Stored dataset items
——————
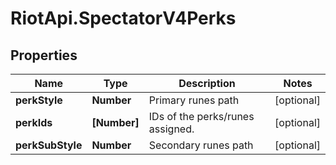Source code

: # RiotApi.SpectatorV4Perks

## Properties
Name | Type | Description | Notes
------------ | ------------- | ------------- | -------------
**perkStyle** | **Number** | Primary runes path | [optional] 
**perkIds** | **[Number]** | IDs of the perks/runes assigned. | [optional] 
**perkSubStyle** | **Number** | Secondary runes path | [optional]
——————
Show every line of the data in which the word "Number" appears.

**perkStyle** | **Number** | Primary runes path | [optional] 
**perkIds** | **[Number]** | IDs of the perks/runes assigned. | [optional] 
**perkSubStyle** | **Number** | Secondary runes path | [optional]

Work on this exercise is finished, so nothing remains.